Cisplatin-based combined modality therapy for anal carcinoma. A wider therapeutic index
Arthur Hung, M.D.
The University of Texas, M. D. Anderson Cancer Center  Cancer 2003;97:1195-202

see data on results and toxicity
Definitive chemoradiation therapy is the standard of care for anal carcinoma. The chemotherapy regimen comprising 5-fluorouracil (5-FU) and mitomycin-C is the most commonly used among patients with anal carcinoma but causes well documented toxicities. In the current study, the authors evaluated their experience in treating anal carcinoma with combined modality therapy using cisplatin and 5-FU.

METHODS
A retrospective analysis was performed of 92 patients with nonmetastatic squamous cell carcinoma of the anus who were treated between 1989 and 1998. The primary tumor and involved lymph nodes received a total dose of 55 grays (Gy) administered in more than 30 daily fractions. Cisplatin (4 mg/m2/day) and 5-FU (250 mg/m2/day) were given as a continuous infusion, 5 days each week during the entire radiation course.   Concurrent chemoradiation therapy was delivered over 6 weeks without a planned treatment break. Our radiation technique delivered a total dose of 55 grays (Gy) in 30 fractions to the primary disease site and macroscopically involved lymph nodes. Elective lymph node regions otherwise received 30.6 Gy. All patients were treated with anterior and posterior fields for the initial 30.6 Gy at 1.8 Gy per fraction. The superior border was located at the bottom of the sacroiliac joints, the inferior border was at least 3 cm below the most inferior portion of the tumor or anal verge, and the lateral borders covered the medial inguinal lymph nodes.
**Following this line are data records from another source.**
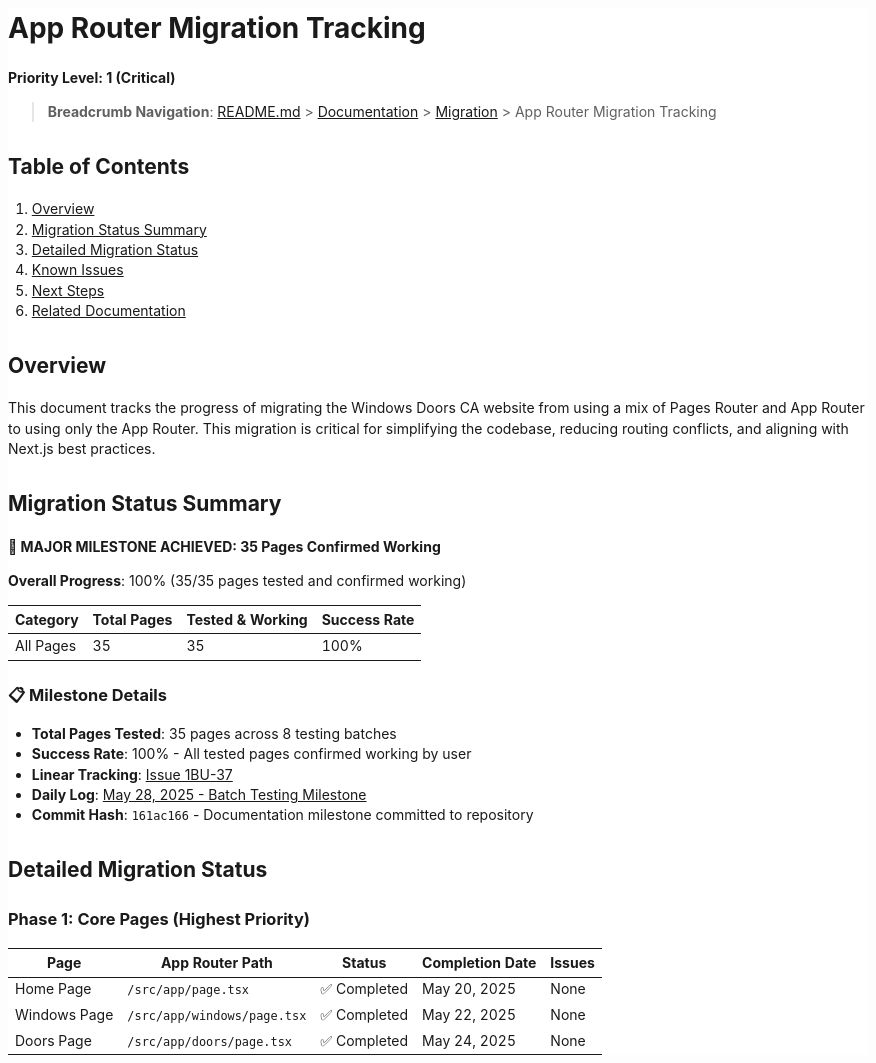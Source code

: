 # App Router Migration Tracking

**Priority Level: 1 (Critical)**

> **Breadcrumb Navigation**: [README.md](../../README.md) > [Documentation](../index.md) > [Migration](./index.md) > App Router Migration Tracking

## Table of Contents

1. [Overview](#overview)
2. [Migration Status Summary](#migration-status-summary)
3. [Detailed Migration Status](#detailed-migration-status)
4. [Known Issues](#known-issues)
5. [Next Steps](#next-steps)
6. [Related Documentation](#related-documentation)

## Overview

This document tracks the progress of migrating the Windows Doors CA website from using a mix of Pages Router and App Router to using only the App Router. This migration is critical for simplifying the codebase, reducing routing conflicts, and aligning with Next.js best practices.

## Migration Status Summary

**🎯 MAJOR MILESTONE ACHIEVED: 35 Pages Confirmed Working**

**Overall Progress**: 100% (35/35 pages tested and confirmed working)

| Category | Total Pages | Tested & Working | Success Rate |
|----------|-------------|------------------|--------------|
| All Pages | 35 | 35 | 100% |

### **📋 Milestone Details**
- **Total Pages Tested**: 35 pages across 8 testing batches
- **Success Rate**: 100% - All tested pages confirmed working by user
- **Linear Tracking**: [Issue 1BU-37](https://linear.app/1builder/issue/1BU-37/milestone-completed-35-pages-across-8-testing-batches)
- **Daily Log**: [May 28, 2025 - Batch Testing Milestone](../daily-logs/2025-05-28-batch-testing-milestone-35-pages-complete.md)
- **Commit Hash**: `161ac166` - Documentation milestone committed to repository

## Detailed Migration Status

### Phase 1: Core Pages (Highest Priority)

| Page | App Router Path | Status | Completion Date | Issues |
|------|----------------|--------|-----------------|--------|
| Home Page | `/src/app/page.tsx` | ✅ Completed | May 20, 2025 | None |
| Windows Page | `/src/app/windows/page.tsx` | ✅ Completed | May 22, 2025 | None |
| Doors Page | `/src/app/doors/page.tsx` | ✅ Completed | May 24, 2025 | None |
After 17 fractions (30.6 Gy), a resimulation was performed with patients in the prone position using an open tabletop device.Patients were then treated using three fields (i.e., a right lateral, a left lateral, and a posterior field). For the lateral fields, the superior and inferior borders were unchanged, but the posterior border was placed behind the sacrum and the anterior border was placed 1-2 cm behind the pubic symphysis. To complete the treatment in 6 weeks and bring the total dose to 55 Gy, the final 2 fractions were delivered at 2.3 Gy and treated only the macroscopic disease with a 2-3-cm margin. The goals of our field arrangements were to deliver a high dose (55 Gy) to the macroscopic disease and a lower dose (30.6 Gy) to potential microscopic disease while minimizing the volume of the small bowel and genitalia irradiated.Kaplan-Meier methodology was used to determine local control (LC), disease-free survival (DFS), and overall survival (OS).

RESULTS
Ten patients had T1 or Tx, 43 had T2, 27 had T3, and 12 patients had T4 disease. There were 21 male and 71 female patients. Sixty-five patients (71%) were lymph node negative. With a median follow-up duration of 44 months, the actuarial 5-year OS rate was 85%, the DFS rate was 77%, and the colostomy-free survival rate was 82%. Local recurrences occurred in 16 patients (17%). Distant metastases (DM) occurred in eight patients (9%). Advanced T classification (> T2) predicted lower LC and DFS rates. Advanced N classification (> N1) predicted worse DFS, OS, and DM rates. Greater than 90% of patients completed treatment without significant treatment interruption. Only five patients developed acute toxicities of Radiation Therapy Oncology Group (RTOG) Grade 4 or higher and only three patients developed chronic toxicities of RTOG Grade 4 or higher.

CONCLUSIONS
Combined modality therapy with continuous infusion of cisplatin and 5-FU is a well tolerated regimen that results in high rates of LC, OS, and sphincter preservation. These rates are comparable to the best results reported with mitomycin-C and 5-FU. Without the normally severe toxicity, cisplatin-based therapy results in a wider therapeutic index.